Талли вздохнул, поежился и повернул колесико сканера. Он не впервые видел через линзы машины свое безжизненное тело, мелькнувшее за горизонтом вероятности, но каждый раз при виде поникающего силуэта ощущал дуновение лютого холода, которое долетало до него из будущего.
Он оторвался от бинокуляра и откинулся на спинку кресла, задумчиво глядя на туфли с шероховатой подошвой, стоявшие рядом на столе. Какое-то время Талли сидел, не сводя взгляда с туфель. Он мысленно следил за Кармайклом, который шагал по улице в вечер и в завтрашний день, навстречу своему кризису. Исход этого кризиса зависит от того, насколько прочно Кармайкл будет стоять на платформе метро на следующей неделе, когда из тоннеля с грохотом выкатится поезд.
На этот раз Талли послал мальчика за двумя парами обуви. Час назад он долго выбирал между парой с шероховатой подошвой и парой с гладкой. Все-таки Талли обладал добрым сердцем и его работа нередко бывала ему отвратительна.
Наконец он завернул для Кармайкла пару с гладкой подошвой.
Он вздохнул и снова наклонился к сканеру, вращая колесико, чтобы найти сцену, которую уже видел.
Кармайкл стоял на переполненной платформе, маслянисто блестящей от сточных вод. На нем были туфли со скользкой подошвой, которые выбрал для него Талли. Толпа забурлила и качнулась к краю платформы. Ноги Кармайкла лихорадочно пытались нащупать опору, когда из тоннеля с грохотом выкатился поезд.
– Прощайте, мистер Кармайкл, – пробормотал Талли.
То было прощание, которое он придержал, когда Кармайкл выходил из магазина. Талли произнес его с сожалением – сегодняшний Кармайкл не заслуживал подобного конца. Он еще не стал мелодраматическим злодеем, за смертью которого можно наблюдать с недрогнувшим сердцем. Но сегодняшний Тим Кармайкл должен был искупить вину будущего Тима Кармайкла, и плату следовало взыскать.
Нет ничего хорошего во власти над жизнью и смертью других людей. Питер Талли это прекрасно понимал, и все же такая власть оказалась в его руках.
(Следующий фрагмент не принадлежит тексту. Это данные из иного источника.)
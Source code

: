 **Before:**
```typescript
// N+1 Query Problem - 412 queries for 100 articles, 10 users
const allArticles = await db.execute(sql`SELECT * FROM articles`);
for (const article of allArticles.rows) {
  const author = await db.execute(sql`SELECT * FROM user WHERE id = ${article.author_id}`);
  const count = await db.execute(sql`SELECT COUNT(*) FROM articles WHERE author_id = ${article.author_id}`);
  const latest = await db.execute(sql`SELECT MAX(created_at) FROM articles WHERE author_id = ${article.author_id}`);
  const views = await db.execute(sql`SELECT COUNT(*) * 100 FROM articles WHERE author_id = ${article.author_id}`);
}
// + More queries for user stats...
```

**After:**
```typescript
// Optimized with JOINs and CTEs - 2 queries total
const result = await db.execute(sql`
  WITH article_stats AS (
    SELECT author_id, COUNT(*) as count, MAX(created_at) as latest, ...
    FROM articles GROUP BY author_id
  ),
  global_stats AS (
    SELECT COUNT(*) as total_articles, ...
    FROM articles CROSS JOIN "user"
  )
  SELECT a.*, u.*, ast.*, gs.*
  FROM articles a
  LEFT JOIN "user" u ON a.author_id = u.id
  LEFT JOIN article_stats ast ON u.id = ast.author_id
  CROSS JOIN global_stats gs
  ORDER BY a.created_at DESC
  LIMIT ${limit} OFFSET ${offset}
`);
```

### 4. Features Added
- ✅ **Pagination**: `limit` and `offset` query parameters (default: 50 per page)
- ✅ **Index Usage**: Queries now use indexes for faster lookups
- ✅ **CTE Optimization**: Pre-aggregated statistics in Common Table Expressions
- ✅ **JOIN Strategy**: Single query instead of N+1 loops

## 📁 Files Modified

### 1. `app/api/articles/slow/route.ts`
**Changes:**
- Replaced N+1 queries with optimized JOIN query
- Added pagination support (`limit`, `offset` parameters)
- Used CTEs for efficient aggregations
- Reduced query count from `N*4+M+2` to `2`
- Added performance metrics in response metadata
Он не искал ее. Ему чудилось, что машина почти случайно достигла своего завершения в его опытных руках под воздействием его опытного разума.
Сперва она озадачила своего создателя. Как следует использовать подобное устройство? Что за опасности, что за возможности открываются взору, способному пронзить завесу завтрашнего дня? На плечах Талли лежала ответственность, и это было тяжкое бремя, пока не явился ответ. А когда тот явился, груз стал еще тяжелее. Ведь Талли был мягкосердечен.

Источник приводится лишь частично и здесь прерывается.